BRIEF DESCRIPTION OF THE DRAWINGS
[0019] To assist those of ordinary skill in the art in making and
using the disclosed optical assemblies, reference is made to the
appended figures, wherein:
[0020] FIG. 1 depicts an exemplary system for tracking the
transportation of passengers, according to the present
disclosure.
[0021] FIG. 2 depicts an exemplary implementation of the system of
FIG. 1.
DESCRIPTION OF EXEMPLARY EMBODIMENT(S)
[0022] Advantageous systems and methods are provided, according to
the present disclosure for tracking the transportation of
passengers. In particular, the present systems and methods enable
the determination of at least one of: (i) a start point for a
passenger traveling via a transportation vehicle and (ii) an end
point for a passenger traveling via a transportation vehicle. Thus,
the present systems and methods provide similar information to that
traditionally obtained by conventional RFID passenger tracking
technologies. According to the present disclosure, the start and/or
end point information may be advantageously used to facilitate
ticketing, e.g., by automatically validating e-tickets and/or
calculating ticket information such as trip cost based on one or
more of trip duration, trip distance, trip expenses (such as fuel
use and tolls) over the course of a trip, etc.
[0023] While the present systems and methods may yield information
similar to that traditionally provided by conventional RFID
tracking technology, the architecture and implementation of the
present systems and methods is significantly different than such
conventional systems. Specifically, the systems and methods of the
present disclosure utilize independent GPS signals associated with
each of a passenger and a transportation vehicle to determine
location data for each. Contrasted with conventional RFID
technology, which provides only a single discrete point of
reference (i.e., based on the proximity of an RFID tag to a
receiving antenna), the present systems and methods advantageously
provide for the continuous detection and monitoring of the GPS
signals associated with each of the passenger and the
transportation vehicle. Thus, the present systems and methods
utilize a pair of streaming points of reference which may be
independently monitored regardless of proximity. These streaming
points of reference alleviate many of the reliability issues
characteristic of RFID systems (in particular, the present systems
and methods are not reliant on discrete detection events, such as
the swiping of an RFID card, but rather determine the occurrence of
such events from a greater data set obtained via the continuous
detection and monitoring of the pair of GPS signals).
[0024] Referring now to FIG. 1, an exemplary passenger tracking
system 100 is depicted. The passenger tracking system 100
advantageously includes a mobile device 110, such as a cell phone,
a PDA, a navigation system, etc. The mobile device 110 is GPS
enabled and typically includes a GPS tracking unit configured to
provide a GPS signal. The mobile device is advantageously
associated with a passenger 103 or a group of passengers as the
case may be. In some instances, the mobile device 110 may be
associated with a item being transported along with a passenger.

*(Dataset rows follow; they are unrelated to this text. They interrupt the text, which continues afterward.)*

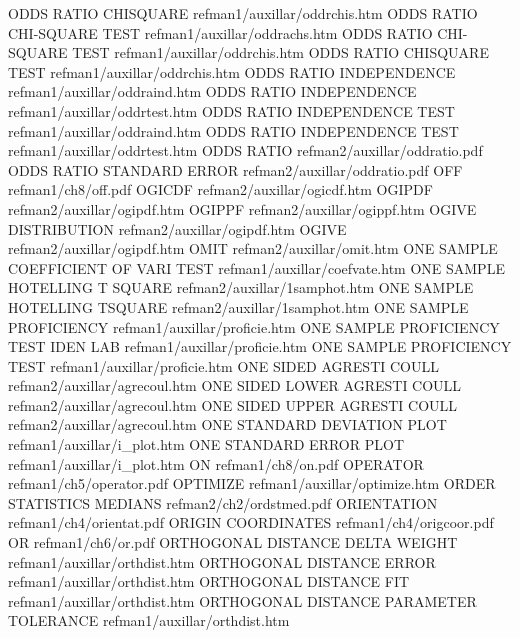 ODDS RATIO CHISQUARE                    refman1/auxillar/oddrchis.htm
ODDS RATIO CHI-SQUARE TEST              refman1/auxillar/oddrachs.htm
ODDS RATIO CHI-SQUARE TEST              refman1/auxillar/oddrchis.htm
ODDS RATIO CHISQUARE TEST               refman1/auxillar/oddrchis.htm
ODDS RATIO INDEPENDENCE                 refman1/auxillar/oddraind.htm
ODDS RATIO INDEPENDENCE                 refman1/auxillar/oddrtest.htm
ODDS RATIO INDEPENDENCE TEST            refman1/auxillar/oddraind.htm
ODDS RATIO INDEPENDENCE TEST            refman1/auxillar/oddrtest.htm
ODDS RATIO                              refman2/auxillar/oddratio.pdf
ODDS RATIO STANDARD ERROR               refman2/auxillar/oddratio.pdf
OFF                                     refman1/ch8/off.pdf
OGICDF                                  refman2/auxillar/ogicdf.htm
OGIPDF                                  refman2/auxillar/ogipdf.htm
OGIPPF                                  refman2/auxillar/ogippf.htm
OGIVE DISTRIBUTION                      refman2/auxillar/ogipdf.htm
OGIVE                                   refman2/auxillar/ogipdf.htm
OMIT                                    refman2/auxillar/omit.htm
ONE SAMPLE COEFFICIENT OF VARI TEST     refman1/auxillar/coefvate.htm
ONE SAMPLE HOTELLING T SQUARE           refman2/auxillar/1samphot.htm
ONE SAMPLE HOTELLING TSQUARE            refman2/auxillar/1samphot.htm
ONE SAMPLE PROFICIENCY                  refman1/auxillar/proficie.htm
ONE SAMPLE PROFICIENCY TEST IDEN LAB    refman1/auxillar/proficie.htm
ONE SAMPLE PROFICIENCY TEST             refman1/auxillar/proficie.htm
ONE SIDED AGRESTI COULL                 refman2/auxillar/agrecoul.htm
ONE SIDED LOWER AGRESTI COULL           refman2/auxillar/agrecoul.htm
ONE SIDED UPPER AGRESTI COULL           refman2/auxillar/agrecoul.htm
ONE STANDARD DEVIATION PLOT             refman1/auxillar/i_plot.htm
ONE STANDARD ERROR PLOT                 refman1/auxillar/i_plot.htm
ON                                      refman1/ch8/on.pdf
OPERATOR                                refman1/ch5/operator.pdf
OPTIMIZE                                refman1/auxillar/optimize.htm
ORDER STATISTICS MEDIANS                refman2/ch2/ordstmed.pdf
ORIENTATION                             refman1/ch4/orientat.pdf
ORIGIN COORDINATES                      refman1/ch4/origcoor.pdf
OR                                      refman1/ch6/or.pdf
ORTHOGONAL DISTANCE DELTA WEIGHT        refman1/auxillar/orthdist.htm
ORTHOGONAL DISTANCE ERROR               refman1/auxillar/orthdist.htm
ORTHOGONAL DISTANCE FIT                 refman1/auxillar/orthdist.htm
ORTHOGONAL DISTANCE PARAMETER TOLERANCE refman1/auxillar/orthdist.htm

For example, the mobile device 110 may be a navigation system in a
passenger's car wherein the passenger and the car are being
transported via a ferry. The GPS tracking unit is typically
configured to detect location data for the passenger 103. Thus, the
GPS tracking unit may be configured to cooperate with a
communication system 130, e.g., a cell-based (tower-based)
communication system, a satellite-based communications system etc.

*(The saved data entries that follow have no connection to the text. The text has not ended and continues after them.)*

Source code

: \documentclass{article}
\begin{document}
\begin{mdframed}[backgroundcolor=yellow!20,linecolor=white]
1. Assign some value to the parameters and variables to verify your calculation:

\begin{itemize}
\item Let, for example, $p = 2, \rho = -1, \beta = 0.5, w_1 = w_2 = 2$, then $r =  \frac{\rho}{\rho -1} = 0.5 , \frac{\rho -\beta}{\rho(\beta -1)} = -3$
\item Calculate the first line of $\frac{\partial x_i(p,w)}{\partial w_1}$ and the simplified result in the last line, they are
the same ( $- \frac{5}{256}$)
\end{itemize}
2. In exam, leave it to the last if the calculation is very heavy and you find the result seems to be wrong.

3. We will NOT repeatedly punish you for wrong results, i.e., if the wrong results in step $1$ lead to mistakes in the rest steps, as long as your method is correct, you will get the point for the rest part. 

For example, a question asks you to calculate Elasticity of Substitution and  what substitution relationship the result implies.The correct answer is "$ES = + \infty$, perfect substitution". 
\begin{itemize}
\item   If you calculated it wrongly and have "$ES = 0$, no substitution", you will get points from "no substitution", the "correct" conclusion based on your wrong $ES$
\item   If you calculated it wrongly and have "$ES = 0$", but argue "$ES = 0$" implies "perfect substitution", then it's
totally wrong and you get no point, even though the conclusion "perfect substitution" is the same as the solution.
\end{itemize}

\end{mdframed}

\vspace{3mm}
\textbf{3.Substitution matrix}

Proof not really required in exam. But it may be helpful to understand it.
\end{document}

to determine the passenger location data. The passenger location
data may be advantageously transmitted via a network 140 associated
with a communications system 130 to a server 145 for further
processing and analysis as described herein.
[0025] As described above, the mobile device 110 need not be a
dedicated component of the passenger tracking system 100. Indeed,
the GPS-enabled mobile device may be primarily a personal mobile
device such as a cell phone or PDA which in most instances is not
associated/connected with passenger tracking system 100. Thus, the
mobile device 110 may include an enabling feature such as a mobile
application for associating/connecting the mobile device 110 to the
passenger tracking system 100. The mobile device 110 may further
include features/applications for facilitating ticketing
transactions. Thus, for example the mobile device 110 may receive,
store, process, and transmit identification information, payment
information and other transaction related information.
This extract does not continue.